Using an air-actuating device, we investigated the cellular response to mechanical stimuli (MS) in mouse blastocysts. Both MS and intracellular calcium concentration ([Ca2+]i) were quantified based on time-resolved confocal microscopy images in the polydimethylsiloxane (PDMS) microfluidic channels by deforming a 0.1-mm membrane. [Ca2+]i was measured in a stained mouse embryo with Fluo-4 AM using confocal fluorescence microscopy. We captured a z-series stack of sections encompassing the entire embryo.

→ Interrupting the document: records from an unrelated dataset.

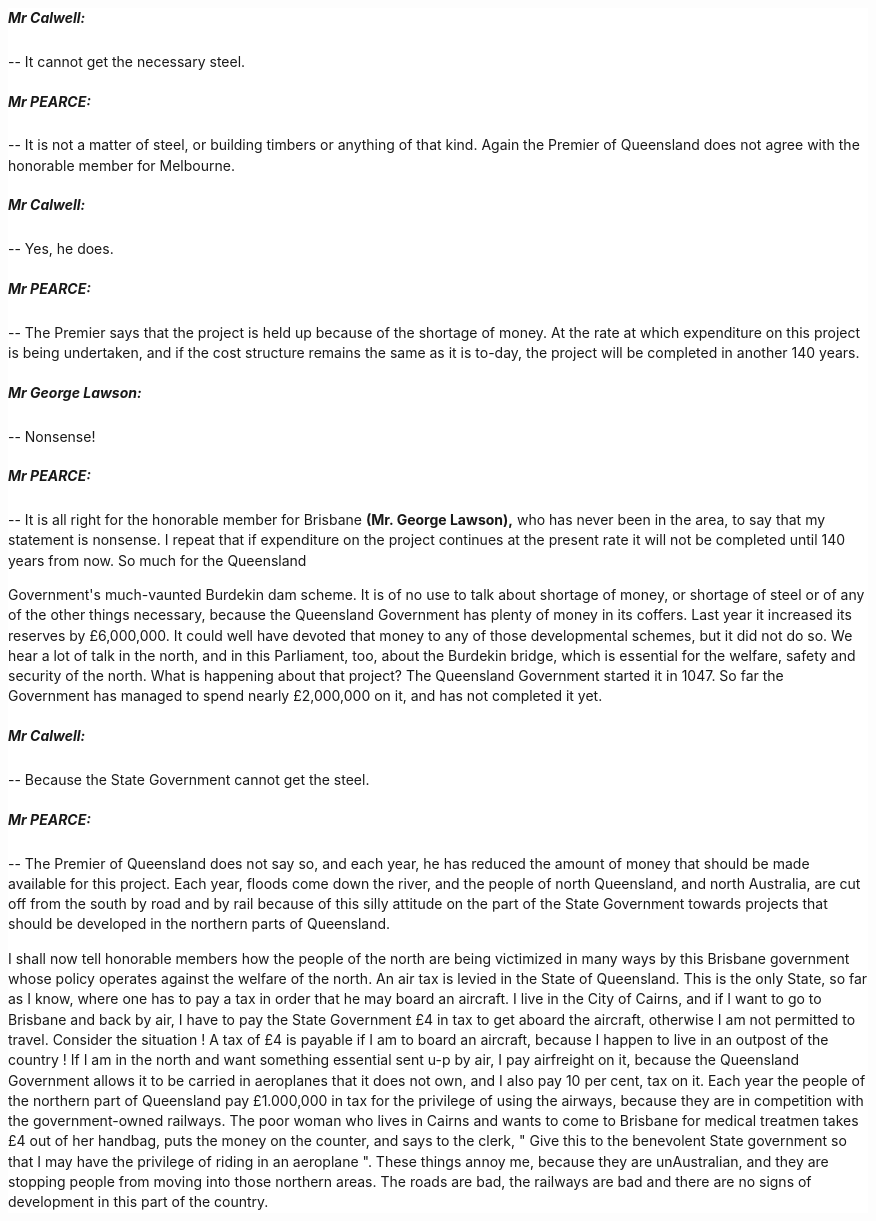 ##### Mr Calwell:

-- It cannot get the necessary steel. 

##### Mr PEARCE:

-- It is not a matter of steel, or building timbers or anything of that kind. Again the Premier of Queensland does not agree with the honorable member for Melbourne. 

##### Mr Calwell:

-- Yes, he does. 

##### Mr PEARCE:

-- The Premier says that the project is held up because of the shortage of money. At the rate at which expenditure on this project is being undertaken, and if the cost structure remains the same as it is to-day, the project will be completed in another 140 years. 

##### Mr George Lawson:

-- Nonsense! 

##### Mr PEARCE:

-- It is all right for the honorable member for Brisbane  **(Mr. George Lawson),**  who has never been in the area, to say that my statement is nonsense. I repeat that if expenditure on the project continues at the present rate it will not be completed until 140 years from now. So much for the Queensland 

Government's much-vaunted Burdekin dam scheme. It is of no use to talk about shortage of money, or shortage of steel or of any of the other things necessary, because the Queensland Government has plenty of money in its coffers. Last year it increased its reserves by £6,000,000. It could well have devoted that money to any of those developmental schemes, but it did not do so. We hear a lot of talk in the north, and in this Parliament, too, about the Burdekin bridge, which is essential for the welfare, safety and security of the north. What is happening about that project? The Queensland Government started it in 1047. So far the Government has managed to spend nearly £2,000,000 on it, and has not completed it yet. 

##### Mr Calwell:

-- Because the State Government cannot get the steel. 

##### Mr PEARCE:

-- The Premier of Queensland does not say so, and each year, he has reduced the amount of money that should be made available for this project. Each year, floods come down the river, and the people of north Queensland, and north Australia, are cut off from the south by road and by rail because of this silly attitude on the part of the State Government towards projects that should be developed in the northern parts of Queensland. 

I shall now tell honorable members how the people of the north are being victimized in many ways by this Brisbane government whose policy operates against the welfare of the north. An air tax is levied in the State of Queensland. This is the only State, so far as I know, where one has to pay a tax in order that he may board an aircraft. I live in the City of Cairns, and if I want to go to Brisbane and back by air, I have to pay the State Government £4 in tax to get aboard the aircraft, otherwise I am not permitted to travel. Consider the situation ! A tax of £4 is payable if I am to board an aircraft, because I happen to live in an outpost of the country ! If I am in the north and want something essential sent u-p by air, I pay airfreight on it, because the Queensland Government allows it to be carried in aeroplanes that it does not own, and I also pay 10 per cent, tax on it. Each year the people of the northern part of Queensland pay £1.000,000 in tax for the privilege of using the airways, because they are in competition with the government-owned railways. The poor woman who lives in Cairns and wants to come to Brisbane for medical  treatmen  takes £4 out of her handbag, puts the money on the counter, and says to the clerk, " Give this to the benevolent State government so that I may have the privilege of riding in an aeroplane ". These things annoy me, because they are unAustralian, and they are stopping people from moving into those northern areas. The roads are bad, the railways are bad and there are no signs of development in this part of the country.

When translocation velocities of the embryo and shear stress were 40 µm/s and 0.01 dyne/cm2, respectively, a 10% increase in the sum of fluorescent intensities (FI) was observed. When blastocysts were compressed, FI also increased in response to the applied MS. Compressive force estimated from the shape of the blastocysts was approximately 0.5–2.0 µN according to a force deformation curve for the mouse embryo. The average FI and sum of FIs increased by a factor of 1.1–1.2 times compared with those observed before MS. The increase in the sum of FI indicated that enhancement of [Ca2+]i would be induced by these MS.